DISCOVER NEW HORIZONS
Telescope: Takahashi FSQ-106EDX4
Mount: Astro-Physics Mach1 GTO
Frames:
Chroma Blue 50 mm: 21×205″(1h 11′ 45″)
Chroma Green 50 mm: 22×150″(55′)
Chroma Lum 50 mm: 463×45″(5h 47′ 15″)
Chroma Red 50 mm: 24×130″(52′)
Integration: 8h 46′
QHY411 Pro has 150 megapixels, with 54*40mm sensor size, while QHY461 Pro has 100 megapixels and 44*33mm sensor size. The features of their sensors are similar, back-illuminated, native 16bit A/D, medium format. Both QHY411 Pro and QHY461 Pro have 2*10GigaE interfaces and support higher readout speed. Mono and color version are both available. The applications include astronomy imaging, astronomy photography, space object survey, satellite tracking, etc.
*Please contact QHYCCD about the price.
Benefiting from its back-illuminated pixel structure, the QHY411 has a large full well of 80ke-. And when using 2 * 2 binning, the full well can reach 320ke-, corresponding to a merged pixel size of 7.5um * 7.5um. Combined with the low readout noise, the camera has a large dynamic range advantage.
Updated: now QHY411 supports 3*3 onchip binning. Learn more at “QHY411 3*3 Onchip Binning 12bit (high frame rate)Mode Instructions” part.
Native 16 bit A/D: The new Sony sensor has native 16-bit A/D on-chip. The output is real 16-bits with 65536 levels. Compared to 12-bit and 14-bit A/D, a 16-bit A/D yields higher sample resolution and the system gain will be less than 1e-/ADU with no sample error noise and very low read noise.

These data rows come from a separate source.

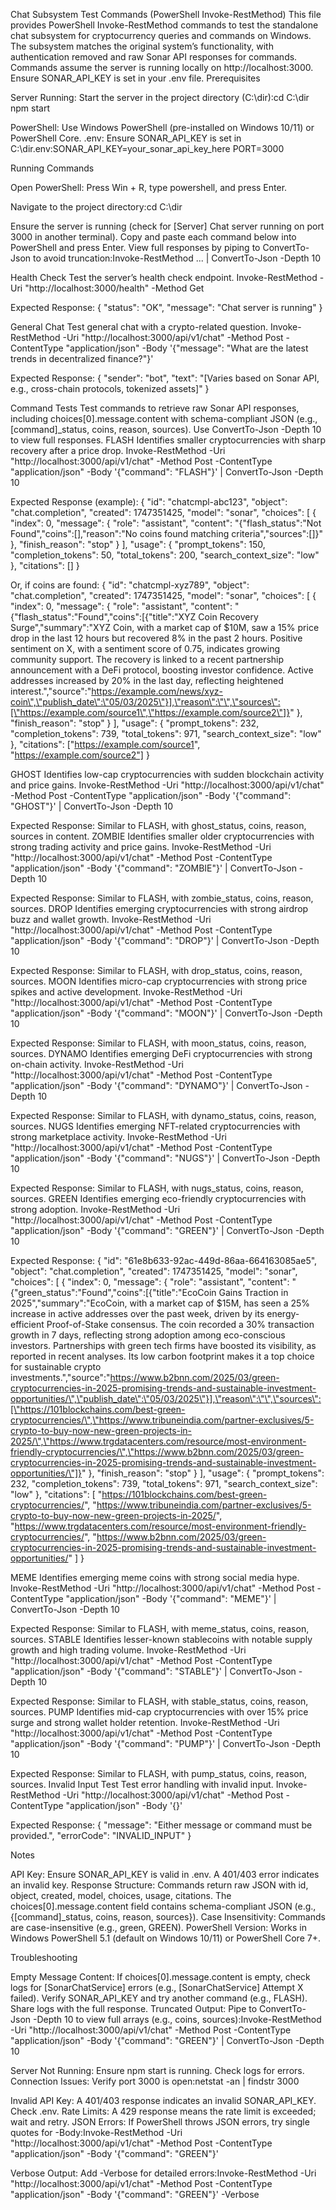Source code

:Chat Subsystem Test Commands (PowerShell Invoke-RestMethod)
This file provides PowerShell Invoke-RestMethod commands to test the standalone chat subsystem for cryptocurrency queries and commands on Windows. The subsystem matches the original system’s functionality, with authentication removed and raw Sonar API responses for commands. Commands assume the server is running locally on http://localhost:3000. Ensure SONAR_API_KEY is set in your .env file.
Prerequisites

Server Running: Start the server in the project directory (C:\dir):cd C:\dir
npm start


PowerShell: Use Windows PowerShell (pre-installed on Windows 10/11) or PowerShell Core.
.env: Ensure SONAR_API_KEY is set in C:\dir\.env:SONAR_API_KEY=your_sonar_api_key_here
PORT=3000



Running Commands

Open PowerShell:
Press Win + R, type powershell, and press Enter.


Navigate to the project directory:cd C:\dir


Ensure the server is running (check for [Server] Chat server running on port 3000 in another terminal).
Copy and paste each command below into PowerShell and press Enter.
View full responses by piping to ConvertTo-Json to avoid truncation:Invoke-RestMethod ... | ConvertTo-Json -Depth 10



Health Check
Test the server’s health check endpoint.
Invoke-RestMethod -Uri "http://localhost:3000/health" -Method Get

Expected Response:
{
  "status": "OK",
  "message": "Chat server is running"
}

General Chat
Test general chat with a crypto-related question.
Invoke-RestMethod -Uri "http://localhost:3000/api/v1/chat" -Method Post -ContentType "application/json" -Body '{"message": "What are the latest trends in decentralized finance?"}'

Expected Response:
{
  "sender": "bot",
  "text": "[Varies based on Sonar API, e.g., cross-chain protocols, tokenized assets]"
}

Command Tests
Test commands to retrieve raw Sonar API responses, including choices[0].message.content with schema-compliant JSON (e.g., [command]_status, coins, reason, sources). Use ConvertTo-Json -Depth 10 to view full responses.
FLASH
Identifies smaller cryptocurrencies with sharp recovery after a price drop.
Invoke-RestMethod -Uri "http://localhost:3000/api/v1/chat" -Method Post -ContentType "application/json" -Body '{"command": "FLASH"}' | ConvertTo-Json -Depth 10

Expected Response (example):
{
  "id": "chatcmpl-abc123",
  "object": "chat.completion",
  "created": 1747351425,
  "model": "sonar",
  "choices": [
    {
      "index": 0,
      "message": {
        "role": "assistant",
        "content": "{\"flash_status\":\"Not Found\",\"coins\":[],\"reason\":\"No coins found matching criteria\",\"sources\":[]}"
      },
      "finish_reason": "stop"
    }
  ],
  "usage": {
    "prompt_tokens": 150,
    "completion_tokens": 50,
    "total_tokens": 200,
    "search_context_size": "low"
  },
  "citations": []
}

Or, if coins are found:
{
  "id": "chatcmpl-xyz789",
  "object": "chat.completion",
  "created": 1747351425,
  "model": "sonar",
  "choices": [
    {
      "index": 0,
      "message": {
        "role": "assistant",
        "content": "{\"flash_status\":\"Found\",\"coins\":[{\"title\":\"XYZ Coin Recovery Surge\",\"summary\":\"XYZ Coin, with a market cap of $10M, saw a 15% price drop in the last 12 hours but recovered 8% in the past 2 hours. Positive sentiment on X, with a sentiment score of 0.75, indicates growing community support. The recovery is linked to a recent partnership announcement with a DeFi protocol, boosting investor confidence. Active addresses increased by 20% in the last day, reflecting heightened interest.\",\"source\":\"https://example.com/news/xyz-coin\",\"publish_date\":\"05/03/2025\"}],\"reason\":\"\",\"sources\":[\"https://example.com/source1\",\"https://example.com/source2\"]}"
      },
      "finish_reason": "stop"
    }
  ],
  "usage": {
    "prompt_tokens": 232,
    "completion_tokens": 739,
    "total_tokens": 971,
    "search_context_size": "low"
  },
  "citations": ["https://example.com/source1", "https://example.com/source2"]
}

GHOST
Identifies low-cap cryptocurrencies with sudden blockchain activity and price gains.
Invoke-RestMethod -Uri "http://localhost:3000/api/v1/chat" -Method Post -ContentType "application/json" -Body '{"command": "GHOST"}' | ConvertTo-Json -Depth 10

Expected Response: Similar to FLASH, with ghost_status, coins, reason, sources in content.
ZOMBIE
Identifies smaller older cryptocurrencies with strong trading activity and price gains.
Invoke-RestMethod -Uri "http://localhost:3000/api/v1/chat" -Method Post -ContentType "application/json" -Body '{"command": "ZOMBIE"}' | ConvertTo-Json -Depth 10

Expected Response: Similar to FLASH, with zombie_status, coins, reason, sources.
DROP
Identifies emerging cryptocurrencies with strong airdrop buzz and wallet growth.
Invoke-RestMethod -Uri "http://localhost:3000/api/v1/chat" -Method Post -ContentType "application/json" -Body '{"command": "DROP"}' | ConvertTo-Json -Depth 10

Expected Response: Similar to FLASH, with drop_status, coins, reason, sources.
MOON
Identifies micro-cap cryptocurrencies with strong price spikes and active development.
Invoke-RestMethod -Uri "http://localhost:3000/api/v1/chat" -Method Post -ContentType "application/json" -Body '{"command": "MOON"}' | ConvertTo-Json -Depth 10

Expected Response: Similar to FLASH, with moon_status, coins, reason, sources.
DYNAMO
Identifies emerging DeFi cryptocurrencies with strong on-chain activity.
Invoke-RestMethod -Uri "http://localhost:3000/api/v1/chat" -Method Post -ContentType "application/json" -Body '{"command": "DYNAMO"}' | ConvertTo-Json -Depth 10

Expected Response: Similar to FLASH, with dynamo_status, coins, reason, sources.
NUGS
Identifies emerging NFT-related cryptocurrencies with strong marketplace activity.
Invoke-RestMethod -Uri "http://localhost:3000/api/v1/chat" -Method Post -ContentType "application/json" -Body '{"command": "NUGS"}' | ConvertTo-Json -Depth 10

Expected Response: Similar to FLASH, with nugs_status, coins, reason, sources.
GREEN
Identifies emerging eco-friendly cryptocurrencies with strong adoption.
Invoke-RestMethod -Uri "http://localhost:3000/api/v1/chat" -Method Post -ContentType "application/json" -Body '{"command": "GREEN"}' | ConvertTo-Json -Depth 10

Expected Response:
{
  "id": "61e8b633-92ac-449d-86aa-664163085ae5",
  "object": "chat.completion",
  "created": 1747351425,
  "model": "sonar",
  "choices": [
    {
      "index": 0,
      "message": {
        "role": "assistant",
        "content": "{\"green_status\":\"Found\",\"coins\":[{\"title\":\"EcoCoin Gains Traction in 2025\",\"summary\":\"EcoCoin, with a market cap of $15M, has seen a 25% increase in active addresses over the past week, driven by its energy-efficient Proof-of-Stake consensus. The coin recorded a 30% transaction growth in 7 days, reflecting strong adoption among eco-conscious investors. Partnerships with green tech firms have boosted its visibility, as reported in recent analyses. Its low carbon footprint makes it a top choice for sustainable crypto investments.\",\"source\":\"https://www.b2bnn.com/2025/03/green-cryptocurrencies-in-2025-promising-trends-and-sustainable-investment-opportunities/\",\"publish_date\":\"05/03/2025\"}],\"reason\":\"\",\"sources\":[\"https://101blockchains.com/best-green-cryptocurrencies/\",\"https://www.tribuneindia.com/partner-exclusives/5-crypto-to-buy-now-new-green-projects-in-2025/\",\"https://www.trgdatacenters.com/resource/most-environment-friendly-cryptocurrencies/\",\"https://www.b2bnn.com/2025/03/green-cryptocurrencies-in-2025-promising-trends-and-sustainable-investment-opportunities/\"]}"
      },
      "finish_reason": "stop"
    }
  ],
  "usage": {
    "prompt_tokens": 232,
    "completion_tokens": 739,
    "total_tokens": 971,
    "search_context_size": "low"
  },
  "citations": [
    "https://101blockchains.com/best-green-cryptocurrencies/",
    "https://www.tribuneindia.com/partner-exclusives/5-crypto-to-buy-now-new-green-projects-in-2025/",
    "https://www.trgdatacenters.com/resource/most-environment-friendly-cryptocurrencies/",
    "https://www.b2bnn.com/2025/03/green-cryptocurrencies-in-2025-promising-trends-and-sustainable-investment-opportunities/"
  ]
}

MEME
Identifies emerging meme coins with strong social media hype.
Invoke-RestMethod -Uri "http://localhost:3000/api/v1/chat" -Method Post -ContentType "application/json" -Body '{"command": "MEME"}' | ConvertTo-Json -Depth 10

Expected Response: Similar to FLASH, with meme_status, coins, reason, sources.
STABLE
Identifies lesser-known stablecoins with notable supply growth and high trading volume.
Invoke-RestMethod -Uri "http://localhost:3000/api/v1/chat" -Method Post -ContentType "application/json" -Body '{"command": "STABLE"}' | ConvertTo-Json -Depth 10

Expected Response: Similar to FLASH, with stable_status, coins, reason, sources.
PUMP
Identifies mid-cap cryptocurrencies with over 15% price surge and strong wallet holder retention.
Invoke-RestMethod -Uri "http://localhost:3000/api/v1/chat" -Method Post -ContentType "application/json" -Body '{"command": "PUMP"}' | ConvertTo-Json -Depth 10

Expected Response: Similar to FLASH, with pump_status, coins, reason, sources.
Invalid Input Test
Test error handling with invalid input.
Invoke-RestMethod -Uri "http://localhost:3000/api/v1/chat" -Method Post -ContentType "application/json" -Body '{}'

Expected Response:
{
  "message": "Either message or command must be provided.",
  "errorCode": "INVALID_INPUT"
}

Notes

API Key: Ensure SONAR_API_KEY is valid in .env. A 401/403 error indicates an invalid key.
Response Structure: Commands return raw JSON with id, object, created, model, choices, usage, citations. The choices[0].message.content field contains schema-compliant JSON (e.g., {[command]_status, coins, reason, sources}).
Case Insensitivity: Commands are case-insensitive (e.g., green, GREEN).
PowerShell Version: Works in Windows PowerShell 5.1 (default on Windows 10/11) or PowerShell Core 7+.

Troubleshooting

Empty Message Content: If choices[0].message.content is empty, check logs for [SonarChatService] errors (e.g., [SonarChatService] Attempt X failed). Verify SONAR_API_KEY and try another command (e.g., FLASH). Share logs with the full response.
Truncated Output: Pipe to ConvertTo-Json -Depth 10 to view full arrays (e.g., coins, sources):Invoke-RestMethod -Uri "http://localhost:3000/api/v1/chat" -Method Post -ContentType "application/json" -Body '{"command": "GREEN"}' | ConvertTo-Json -Depth 10


Server Not Running: Ensure npm start is running. Check logs for errors.
Connection Issues: Verify port 3000 is open:netstat -an | findstr 3000


Invalid API Key: A 401/403 response indicates an invalid SONAR_API_KEY. Check .env.
Rate Limits: A 429 response means the rate limit is exceeded; wait and retry.
JSON Errors: If PowerShell throws JSON errors, try single quotes for -Body:Invoke-RestMethod -Uri "http://localhost:3000/api/v1/chat" -Method Post -ContentType "application/json" -Body '{"command": "GREEN"}'


Verbose Output: Add -Verbose for detailed errors:Invoke-RestMethod -Uri "http://localhost:3000/api/v1/chat" -Method Post -ContentType "application/json" -Body '{"command": "GREEN"}' -Verbose



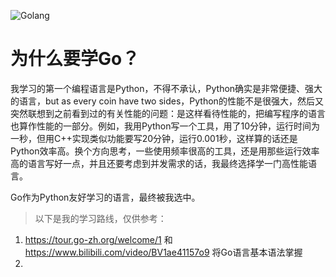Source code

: ![Golang](https://cdn.bangwu.top/img/Golang.png)

# 为什么要学Go？

我学习的第一个编程语言是Python，不得不承认，Python确实是非常便捷、强大的语言，but as every coin have two sides，Python的性能不是很强大，然后又突然联想到之前看到过的有关性能的问题：是这样看待性能的，把编写程序的语言也算作性能的一部分。例如，我用Python写一个工具，用了10分钟，运行时间为一秒，但用C++实现类似功能要写20分钟，运行0.001秒，这样算的话还是Python效率高。换个方向思考，一些使用频率很高的工具，还是用那些运行效率高的语言写好一点，并且还要考虑到并发需求的话，我最终选择学一门高性能语言。

Go作为Python友好学习的语言，最终被我选中。

> 以下是我的学习路线，仅供参考：

1. https://tour.go-zh.org/welcome/1 和 https://www.bilibili.com/video/BV1ae41157o9 将Go语言基本语法掌握
2. 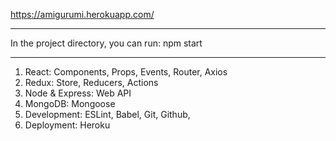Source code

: https://amigurumi.herokuapp.com/ 

---------------
In the project directory, you can run: npm start

---------------

1. React: Components, Props, Events, Router, Axios
2. Redux: Store, Reducers, Actions
3. Node & Express: Web API
4. MongoDB: Mongoose
5. Development: ESLint, Babel, Git, Github, 
6. Deployment: Heroku
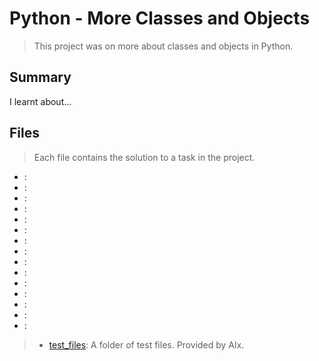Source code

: # Python - More Classes and Objects

> This project was on more about classes and objects in Python.

## Summary

I learnt about...

## Files

> Each file contains the solution to a task in the project.

- []():
- []():
- []():
- []():
- []():
- []():
- []():
- []():
- []():
- []():
- []():
- []():
- []():
- []():
- []():

> - [test_files](https://github.com/Ebube-Ochemba/alx-higher_level_programming/blob/master/0x08-python-more_classes/test_files): A folder of test files. Provided by Alx.
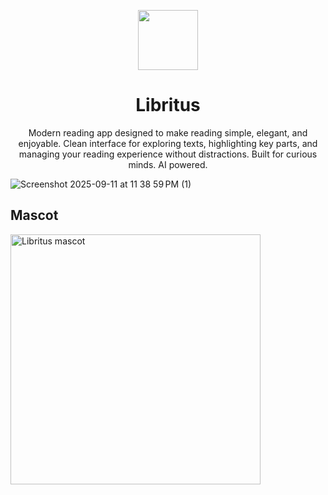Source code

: 
<p align="center"><img src="https://github.com/user-attachments/assets/71eaaa65-8031-4e59-8a39-adcd4f5d1b79" width="96" height="96"/></p>
<h1 align="center">
  Libritus
</h1>
<p align="center">
Modern reading app designed to make reading simple, elegant, and enjoyable. Clean interface for exploring texts, highlighting key parts, and managing your reading experience without distractions. Built for curious minds. AI powered.
</p>

![Screenshot 2025-09-11 at 11 38 59 PM (1)](https://github.com/user-attachments/assets/33159d74-f42e-415b-a46d-60cfc23d3a16)


## Mascot
<img width="400" height="400" alt="Libritus mascot" src="https://github.com/user-attachments/assets/a30341eb-9b83-4227-adb6-95f07a50fc76" />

BSI: One benefit of the back-illuminated CMOS structure is improved full well capacity. In the back- illuminated sensor the light is allowed to enter the photosensitive surface from the reverse side. In this case the sensor’s embedded wiring structure is below the photosensitive layer. As a result, more incoming photons strike the photosensitive layer and more electrons are generated and captured in the pixel well. This ratio of photon to electron production is called quantum efficiency. The higher the quantum efficiency the more efficient the sensor is at converting photons to electrons and hence the more sensitive the sensor is to capturing an image of something dim.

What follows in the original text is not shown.